The Foot Book Imagery

The Foot Book Imagery

Introducing: Opposites!

It is titled The Foot Book, but a more appropriate name would The Opposite Book. Foot is much less difficult for a beginner reader than opposite, however, so the world of opposites is situated through the mechanics of feet. The opening page introduces this concept. The second page quickly expands the concept by introducing the structural framework that will be carried forth throughout the text with imagery combining text and illustrations:

“Feet in the morning

Feet at night.”

Enlarging the Concept of Opposites

For the most part, the oppositional structure is conveyed through the simplest of binary choices: small/big, wet/dry, high/low, etc. About halfway through a startling example of visual imagery creates an equally startling leap in the complexity of how opposites work. The text says “Here comes clown feet” and it is situated below a page-high image of a circus clown.
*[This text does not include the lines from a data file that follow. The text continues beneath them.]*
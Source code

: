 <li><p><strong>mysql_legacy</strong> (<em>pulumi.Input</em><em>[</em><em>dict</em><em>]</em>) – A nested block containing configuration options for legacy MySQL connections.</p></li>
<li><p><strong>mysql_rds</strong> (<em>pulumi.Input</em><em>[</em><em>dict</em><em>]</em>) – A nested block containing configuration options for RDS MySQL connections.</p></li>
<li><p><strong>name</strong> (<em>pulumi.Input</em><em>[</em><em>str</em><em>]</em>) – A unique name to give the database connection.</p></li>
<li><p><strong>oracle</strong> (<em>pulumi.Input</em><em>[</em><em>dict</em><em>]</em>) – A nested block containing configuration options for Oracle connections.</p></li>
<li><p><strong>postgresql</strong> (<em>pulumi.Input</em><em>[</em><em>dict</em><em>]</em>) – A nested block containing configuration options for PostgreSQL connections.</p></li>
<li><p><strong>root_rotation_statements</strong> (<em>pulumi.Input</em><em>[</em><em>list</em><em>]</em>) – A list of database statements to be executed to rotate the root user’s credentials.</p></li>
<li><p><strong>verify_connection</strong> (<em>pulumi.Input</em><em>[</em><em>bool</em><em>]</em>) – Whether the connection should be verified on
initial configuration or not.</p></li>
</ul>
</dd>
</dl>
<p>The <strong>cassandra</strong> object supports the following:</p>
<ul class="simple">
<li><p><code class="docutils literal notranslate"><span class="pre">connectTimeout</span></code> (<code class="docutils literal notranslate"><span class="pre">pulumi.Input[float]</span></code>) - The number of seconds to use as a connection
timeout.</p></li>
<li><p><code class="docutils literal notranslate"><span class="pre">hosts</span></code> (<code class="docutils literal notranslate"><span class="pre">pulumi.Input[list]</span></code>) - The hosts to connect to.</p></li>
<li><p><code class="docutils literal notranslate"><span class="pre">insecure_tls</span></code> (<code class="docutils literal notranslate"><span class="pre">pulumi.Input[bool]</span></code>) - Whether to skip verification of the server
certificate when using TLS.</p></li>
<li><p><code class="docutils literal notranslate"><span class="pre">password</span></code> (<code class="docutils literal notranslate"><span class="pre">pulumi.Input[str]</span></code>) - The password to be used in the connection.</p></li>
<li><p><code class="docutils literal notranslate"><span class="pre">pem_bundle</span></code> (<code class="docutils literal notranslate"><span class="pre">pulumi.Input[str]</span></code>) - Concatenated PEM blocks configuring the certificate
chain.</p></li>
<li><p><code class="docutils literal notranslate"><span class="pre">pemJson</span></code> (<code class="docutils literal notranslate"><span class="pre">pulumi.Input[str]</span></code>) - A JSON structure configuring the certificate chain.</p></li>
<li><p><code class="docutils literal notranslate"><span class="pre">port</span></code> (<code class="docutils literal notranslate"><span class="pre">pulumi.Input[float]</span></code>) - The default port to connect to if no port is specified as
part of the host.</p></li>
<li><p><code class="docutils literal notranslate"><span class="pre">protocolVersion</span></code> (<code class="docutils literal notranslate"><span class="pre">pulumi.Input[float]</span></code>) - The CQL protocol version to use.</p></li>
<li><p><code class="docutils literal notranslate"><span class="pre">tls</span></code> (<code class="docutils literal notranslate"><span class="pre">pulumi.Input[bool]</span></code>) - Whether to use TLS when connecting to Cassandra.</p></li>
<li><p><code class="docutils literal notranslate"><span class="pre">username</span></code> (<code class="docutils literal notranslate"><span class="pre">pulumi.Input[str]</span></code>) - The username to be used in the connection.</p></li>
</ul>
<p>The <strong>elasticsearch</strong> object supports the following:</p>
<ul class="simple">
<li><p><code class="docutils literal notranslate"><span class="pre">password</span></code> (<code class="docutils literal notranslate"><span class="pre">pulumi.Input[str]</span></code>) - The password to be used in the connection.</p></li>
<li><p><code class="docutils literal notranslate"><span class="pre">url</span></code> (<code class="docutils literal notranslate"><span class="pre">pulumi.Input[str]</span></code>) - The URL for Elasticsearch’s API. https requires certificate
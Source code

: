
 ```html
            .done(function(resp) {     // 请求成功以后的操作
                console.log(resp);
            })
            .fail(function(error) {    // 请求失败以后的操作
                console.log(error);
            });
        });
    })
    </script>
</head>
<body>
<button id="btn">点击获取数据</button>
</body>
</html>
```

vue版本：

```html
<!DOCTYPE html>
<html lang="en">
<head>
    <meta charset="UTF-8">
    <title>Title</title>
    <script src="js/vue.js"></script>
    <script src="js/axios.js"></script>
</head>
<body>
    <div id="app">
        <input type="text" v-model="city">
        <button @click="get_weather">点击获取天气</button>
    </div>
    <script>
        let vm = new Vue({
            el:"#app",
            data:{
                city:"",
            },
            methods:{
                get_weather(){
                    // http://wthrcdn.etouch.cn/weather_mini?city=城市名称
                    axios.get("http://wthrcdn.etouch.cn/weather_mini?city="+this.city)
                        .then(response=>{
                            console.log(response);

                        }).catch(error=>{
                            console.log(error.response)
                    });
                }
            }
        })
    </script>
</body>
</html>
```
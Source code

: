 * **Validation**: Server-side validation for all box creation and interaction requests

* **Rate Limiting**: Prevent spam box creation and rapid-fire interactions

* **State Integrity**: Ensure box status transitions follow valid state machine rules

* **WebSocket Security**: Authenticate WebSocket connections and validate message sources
Two pages lager the oppositional figure is revealed: “Here come pig feet.” Whilst clowns and pigs have no immediately obvious binary aspects, they are opposites in the sense of representing different species, different heights, different widths, etc.

Metaphor

The driving metaphor of the book in which feet situated within the framework of opposition is made clearest in a single work of imagery spread across two pages. The illustration is of various different creatures walking on the sidewalk at the of a street while the text clarifies the larger meaning of the “foot” book:

“In the house

And on the street,

How many, many

Feet you meet.”

More

The extent of how opposites can work to a degree that is not always completely binary antagonist is supplied through the simple use of the word “more.” The insertion of “more” into the text near the end acts as text identifier of the visual imagery accompanying it in the illustrations. It starts out with just a simple repetition on one side of the two-page illustration:

“More and more feet”

Before moving on to take over textually as well as visually across the entirety of another two-page spread:

“Here come

More and more…....and more feet!”

The visuals accompanying the text on this particular illustration represent the widest gamut yet of the potential for opposites to be merely different from each other than binaries representing an absolute antagonistic relationship.